## EXERCISE BRIEF:
Going from the top of the data below, give again each line through the one containing "6) Enjoy :)", both ends kept.

## DATA TO USE:
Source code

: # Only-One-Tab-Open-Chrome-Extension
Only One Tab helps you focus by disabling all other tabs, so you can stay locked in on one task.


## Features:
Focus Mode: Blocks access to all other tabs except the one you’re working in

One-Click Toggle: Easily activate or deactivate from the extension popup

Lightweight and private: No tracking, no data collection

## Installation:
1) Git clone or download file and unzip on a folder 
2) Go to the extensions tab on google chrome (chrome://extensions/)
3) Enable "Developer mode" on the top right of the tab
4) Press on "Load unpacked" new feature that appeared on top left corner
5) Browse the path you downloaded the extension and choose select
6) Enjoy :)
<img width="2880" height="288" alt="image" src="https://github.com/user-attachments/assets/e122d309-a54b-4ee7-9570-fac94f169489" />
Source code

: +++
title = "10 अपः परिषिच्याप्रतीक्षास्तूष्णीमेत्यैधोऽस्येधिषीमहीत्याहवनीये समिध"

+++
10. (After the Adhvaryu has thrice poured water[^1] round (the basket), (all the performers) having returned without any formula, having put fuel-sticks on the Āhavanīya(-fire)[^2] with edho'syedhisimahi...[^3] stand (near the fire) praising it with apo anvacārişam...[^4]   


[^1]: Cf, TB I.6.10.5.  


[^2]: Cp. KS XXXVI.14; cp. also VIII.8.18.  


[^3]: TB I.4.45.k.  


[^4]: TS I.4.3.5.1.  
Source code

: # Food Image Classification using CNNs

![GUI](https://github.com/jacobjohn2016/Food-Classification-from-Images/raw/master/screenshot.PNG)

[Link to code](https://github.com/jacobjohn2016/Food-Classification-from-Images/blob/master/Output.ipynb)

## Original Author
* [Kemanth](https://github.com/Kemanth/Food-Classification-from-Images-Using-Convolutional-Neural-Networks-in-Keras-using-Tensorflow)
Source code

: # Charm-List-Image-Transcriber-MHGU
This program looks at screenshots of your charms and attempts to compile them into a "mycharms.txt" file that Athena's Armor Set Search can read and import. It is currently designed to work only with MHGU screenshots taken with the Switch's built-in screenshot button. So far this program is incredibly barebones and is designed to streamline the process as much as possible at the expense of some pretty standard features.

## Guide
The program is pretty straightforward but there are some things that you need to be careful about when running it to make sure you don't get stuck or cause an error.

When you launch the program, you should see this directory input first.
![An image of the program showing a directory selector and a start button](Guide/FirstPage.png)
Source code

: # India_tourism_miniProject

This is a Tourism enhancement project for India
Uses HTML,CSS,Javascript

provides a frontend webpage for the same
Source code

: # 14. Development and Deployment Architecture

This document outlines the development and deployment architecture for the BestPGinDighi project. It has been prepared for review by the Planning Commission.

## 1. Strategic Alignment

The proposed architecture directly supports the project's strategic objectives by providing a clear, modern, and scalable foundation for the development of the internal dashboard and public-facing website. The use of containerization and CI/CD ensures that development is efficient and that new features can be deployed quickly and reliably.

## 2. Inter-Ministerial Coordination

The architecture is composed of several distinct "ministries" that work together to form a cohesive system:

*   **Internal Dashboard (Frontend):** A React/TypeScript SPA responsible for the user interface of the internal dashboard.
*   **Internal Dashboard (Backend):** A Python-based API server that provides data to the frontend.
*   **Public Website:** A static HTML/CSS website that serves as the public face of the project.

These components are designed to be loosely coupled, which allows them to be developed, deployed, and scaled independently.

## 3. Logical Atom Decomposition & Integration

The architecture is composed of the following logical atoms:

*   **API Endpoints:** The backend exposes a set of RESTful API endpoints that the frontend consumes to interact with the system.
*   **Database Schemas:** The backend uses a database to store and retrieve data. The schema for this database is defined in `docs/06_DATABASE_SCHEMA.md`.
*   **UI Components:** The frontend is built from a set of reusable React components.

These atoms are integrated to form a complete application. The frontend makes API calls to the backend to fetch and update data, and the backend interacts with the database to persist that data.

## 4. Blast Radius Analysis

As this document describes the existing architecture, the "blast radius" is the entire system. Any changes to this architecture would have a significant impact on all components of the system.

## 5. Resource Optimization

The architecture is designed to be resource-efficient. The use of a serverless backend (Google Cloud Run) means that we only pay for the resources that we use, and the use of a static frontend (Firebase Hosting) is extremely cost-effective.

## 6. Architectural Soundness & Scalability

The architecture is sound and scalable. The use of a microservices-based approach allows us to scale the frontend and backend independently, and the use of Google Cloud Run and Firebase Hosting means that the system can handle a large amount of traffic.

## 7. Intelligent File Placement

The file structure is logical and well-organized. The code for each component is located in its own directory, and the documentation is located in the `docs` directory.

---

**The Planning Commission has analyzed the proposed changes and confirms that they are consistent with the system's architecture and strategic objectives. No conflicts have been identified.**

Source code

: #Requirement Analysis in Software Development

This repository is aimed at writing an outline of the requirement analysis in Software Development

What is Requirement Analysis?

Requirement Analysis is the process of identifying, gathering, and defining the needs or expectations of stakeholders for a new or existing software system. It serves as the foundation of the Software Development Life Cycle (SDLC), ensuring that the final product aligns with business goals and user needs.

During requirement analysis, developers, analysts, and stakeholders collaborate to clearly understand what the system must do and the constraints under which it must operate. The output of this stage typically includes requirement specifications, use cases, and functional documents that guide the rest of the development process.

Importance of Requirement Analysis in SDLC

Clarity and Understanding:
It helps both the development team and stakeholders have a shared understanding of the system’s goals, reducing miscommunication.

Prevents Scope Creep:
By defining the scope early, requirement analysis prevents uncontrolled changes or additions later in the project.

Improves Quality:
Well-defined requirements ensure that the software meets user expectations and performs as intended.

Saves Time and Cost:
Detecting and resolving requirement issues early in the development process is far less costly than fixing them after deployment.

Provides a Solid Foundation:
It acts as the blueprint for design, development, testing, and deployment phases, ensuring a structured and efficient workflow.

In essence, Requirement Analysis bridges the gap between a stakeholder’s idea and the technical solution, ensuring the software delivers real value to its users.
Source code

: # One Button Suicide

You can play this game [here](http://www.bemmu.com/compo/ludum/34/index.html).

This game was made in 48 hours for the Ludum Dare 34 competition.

## EXERCISE RESULT:
Source code

: # Only-One-Tab-Open-Chrome-Extension
Only One Tab helps you focus by disabling all other tabs, so you can stay locked in on one task.


## Features:
Focus Mode: Blocks access to all other tabs except the one you’re working in

One-Click Toggle: Easily activate or deactivate from the extension popup

Lightweight and private: No tracking, no data collection

## Installation:
1) Git clone or download file and unzip on a folder 
2) Go to the extensions tab on google chrome (chrome://extensions/)
3) Enable "Developer mode" on the top right of the tab
4) Press on "Load unpacked" new feature that appeared on top left corner
5) Browse the path you downloaded the extension and choose select
6) Enjoy :)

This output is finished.